Analyses were performed according to NHANES analytic guidelines, including sample weights, stratification, and clustering. Data analyses were conducted by R version 4.2.3 (the R Core Team). A two-sided P < 0.05 indicated statistical significance. The baseline characteristics were expressed as the means ± SD or numbers (percentages).

Weighted Cox proportional hazards (CPH) regression models were applied to evaluate the associations of the timing, frequency and food quality of night eating with all-cause, cancer, and diabetes mortality (no night eating as a reference).

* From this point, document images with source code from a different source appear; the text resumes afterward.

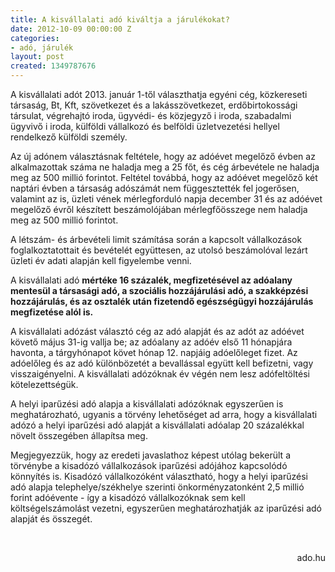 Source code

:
 ```yaml
---
title: A kisvállalati adó kiváltja a járulékokat?
date: 2012-10-09 00:00:00 Z
categories:
- adó, járulék
layout: post
created: 1349787676
---
```


<p>A kisvállalati adót 2013. január 1-től választhatja egyéni cég, közkereseti társaság, Bt, Kft, szövetkezet és a lakásszövetkezet, erdőbirtokossági társulat, végrehajtó iroda, ügyvédi- és közjegyző i iroda, szabadalmi ügyvivő i iroda, külföldi vállalkozó és belföldi üzletvezetési hellyel rendelkező külföldi személy.</p><p><!--break--></p><p>Az új adónem választásnak feltétele, hogy az adóévet megelőző évben az alkalmazottak száma ne haladja meg a 25 főt, és cég árbevétele ne haladja meg az 500 millió forintot. Feltétel továbbá, hogy az adóévet megelőző két naptári évben a társaság adószámát nem függesztették fel jogerősen, valamint az is, üzleti vének mérlegforduló napja december 31 és az adóévet megelőző évről készített beszámolójában mérlegfőösszege nem haladja meg az 500 millió forintot.</p><p>A létszám- és árbevételi limit számítása során a kapcsolt vállalkozások foglalkoztatottait és bevételét együttesen, az utolsó beszámolóval lezárt üzleti év adati alapján kell figyelembe venni.</p><p>A kisvállalati adó <strong>mértéke 16 százalék, megfizetésével az adóalany mentesül a társasági adó, a szociális hozzájárulási adó, a szakképzési hozzájárulás, és az osztalék után fizetendő egészségügyi hozzájárulás megfizetése alól is.</strong></p><p>A kisvállalati adózást választó cég az adó alapját és az adót az adóévet követő május 31-ig vallja be; az adóalany az adóév első 11 hónapjára havonta, a tárgyhónapot követ hónap 12. napjáig adóelőleget fizet. Az adóelőleg és az adó különbözetét a bevallással együtt kell befizetni, vagy visszaigényelni. A kisvállalati adózóknak év végén nem lesz adófeltöltési kötelezettségük.</p><p>A helyi iparűzési adó alapja a kisvállalati adózóknak egyszerűen is meghatározható, ugyanis a törvény lehetőséget ad arra, hogy a kisvállalati adózó a helyi iparűzési adó alapját a kisvállalati adóalap 20 százalékkal növelt összegében állapítsa meg.</p><p>Megjegyezzük, hogy az eredeti javaslathoz képest utólag bekerült a törvénybe a kisadózó vállalkozások iparűzési adójához kapcsolódó könnyítés is. Kisadózó vállalkozóként választható, hogy a helyi iparűzési adó alapja telephelye/székhelye szerinti önkorményzatonként 2,5 millió forint adóévente - így a kisadózó vállalkozóknak sem kell költségelszámolást vezetni, egyszerűen meghatározhatják az iparűzési adó alapját és összegét.</p><p>&nbsp;</p><p style="text-align: right;">ado.hu</p>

Results were expressed as adjusted hazard ratios [aHR] with 95% confidence intervals [CI]. We adjusted for baseline age and sex in model 1. We further adjusted for baseline education, race/ethnicity, family income, and body mass index in mode 2. Finally, we additionally adjusted for baseline dietary energy intake, alcohol consumption per day, smoking status, physical activity, histories of diabetes, hypertension, CVD, cancer, hyperlipidemia, adherence to the HEI-2015 score, and dietary supplement use in model 3. Percentage of missing values from covariates was less than 10% except for sleep hours (20.2%) (Supplementary Table 3). Chained equations (multivariate imputation) were used to impute missing values.

Subgroup analyses were performed in CPH models, categorized by baseline age (<65 and ≥65 years), sex, body mass index (>25, 25–29, and ≥30 kg/m2), smoking status (never smoker, past smoker, and current smoker), drinking status (never drinker, past drinker, and current drinker), HEI-2015 score (<70 and ≥70), sleep hours (<6 and ≥6 hours).

Linear regression analysis was used to investigate the correlation among timing, frequency and quality of night eating and biochemical variables (HbA1c, triglycerides, total cholesterol, OGTT, fasting glucose). Results were expressed as β value with 95% CIs. Three models (models 1, 2, and 3) were adjusted as described above except that model 3 was further adjusted for total length of fasting time. The fasting time is defined as the time (in hours) from not eating or drinking (except water) to venipuncture [19].

Sensitivity analyses were performed to assay the robustness of the results. Firstly, we excluded 810 participants who had over 50% energy intake from night to reduce the influence of night eating syndrome on the results. Secondly, we added eating time (9:00–10:00) and re-ran CPH analyses. Moreover, we repeated the CPH analysis after further adjusting for sleep times.